I understand that in one area in the west up to 200 maintenance orders have been put in abeyance as a result of the lack of implementation of the legislation. Will the Minister address that in his response? I may be missing the point, but if Judge Neilan made a judgment he would not do anything until such time as the legislation was passed, we need to find out exactly what the effect the passing of the legislation will have on the issuing of maintenance orders. We must legislate to ensure that maintenance orders are enforced and that the Minister maintains the potential threat of imprisonment where they are not paid.

The attachment of earnings procedure could still be incorporated in the Bill. The changes in the Bill will, in some circumstances, put an end to the sentence of imprisonment of a debtor in [743]his her absence and alter the onus of proof in these cases so that it is now for the creditor to establish that the debtor’s failure to pay instalments was either due to wilful refusal or culpable neglect. This is as suggested by FLAC. This shifts the balance away from the debtor to the creditor but allows for the possibility for the creditor to reclaim the debt or part of it. This concept, however, gives rise to some difficulty for the Labour Party. We seek to amend the legislation to reflect the fact that in her judgment Judge Laffoy spoke specifically about the issue of attachment of earnings procedures.

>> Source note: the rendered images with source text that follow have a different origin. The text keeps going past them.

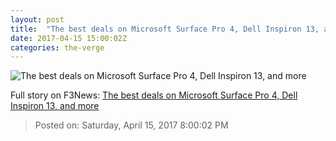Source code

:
 ```yaml
---
layout: post
title:  "The best deals on Microsoft Surface Pro 4, Dell Inspiron 13, and more"
date: 2017-04-15 15:00:02Z
categories: the-verge
---
```


![The best deals on Microsoft Surface Pro 4, Dell Inspiron 13, and more](https://cdn0.vox-cdn.com/thumbor/3mU9veMiN_cKtsMf0wI4Ip8o5o0=/0x261:2500x1667/1600x900/cdn0.vox-cdn.com/uploads/chorus_image/image/54266513/microsoft-surface-pro-4-9312.0.0.jpg)




Full story on F3News: [The best deals on Microsoft Surface Pro 4, Dell Inspiron 13, and more](http://www.f3nws.com/n/MgTfZC)

> Posted on: Saturday, April 15, 2017 8:00:02 PM
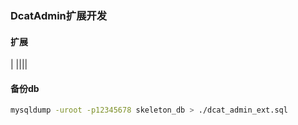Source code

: ### DcatAdmin扩展开发

#### 扩展
|  ||||

#### 备份db
```sh
mysqldump -uroot -p12345678 skeleton_db > ./dcat_admin_ext.sql
```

The Minister of State in his response to the Fine Gael amendment moved in the Seanad stated that the question of attachments of earnings — the substantive basis of the amendment — and of the whole area of attachments of earnings to social welfare payments had been considered by the Government, both in this Bill and in the Fines Bill. The conclusion, however, was that it would be problematic and difficult to operate fairly. The amendment also acknowledged that it would be necessary to include attachments to social welfare payments, but that this might not be the best time to try to do that. There would also be practical difficulties that would need to be overcome where persons in temporary employment were concerned.

I question the logic of such an approach. If the Law Reform Commission is going to consider the issue of debt and seek solutions by way of legislation, we must consider the range of options available. I contend the attachment of earnings procedure is one such option. This already operates within the family law system and I see no reason that it cannot operate within other areas of civil debt. In the Seanad the Minister of State said the attachment of earnings procedure presented a difficulty. If the difficulty is due to the cost factor or if it is an administrative difficulty, what is the logic of his argument? If the ultimate aim is to keep people out of prison, the cost of administration of such a scheme would be far less than the cost of imprisonment. There is logic in considering the attachment of earnings procedure and including it in the legislation. That would be the way to go. The Minister of State said people had been imprisoned for not adhering to maintenance orders, but with regard to civil debt, one could instigate such procedures.

Senator Bacik, when speaking in the Seanad and addressing the Fine Gael amendment said it is eminently sensible since it proposes a different regime as an alternative to the sanction of imprisonment being imposed upon a debtor, and rather than imprisonment, it envisages an attachment of income or welfare order that would be made to address circumstances where somebody is unable or unwilling to pay debts.

We agree with this approach and have tabled amendments to that effect. We still need to go back to the judgment of Ms Justice Laffoy, who refers to Article 11 of the UN International Covenant on Civil and Political Rights. It states: “No one shall be imprisoned merely because of their inability to fulfil a contractual obligation.” The principle in international law that people should not be imprisoned merely because of their inability to fulfil a contractual obligation is clear and we are in breach of it.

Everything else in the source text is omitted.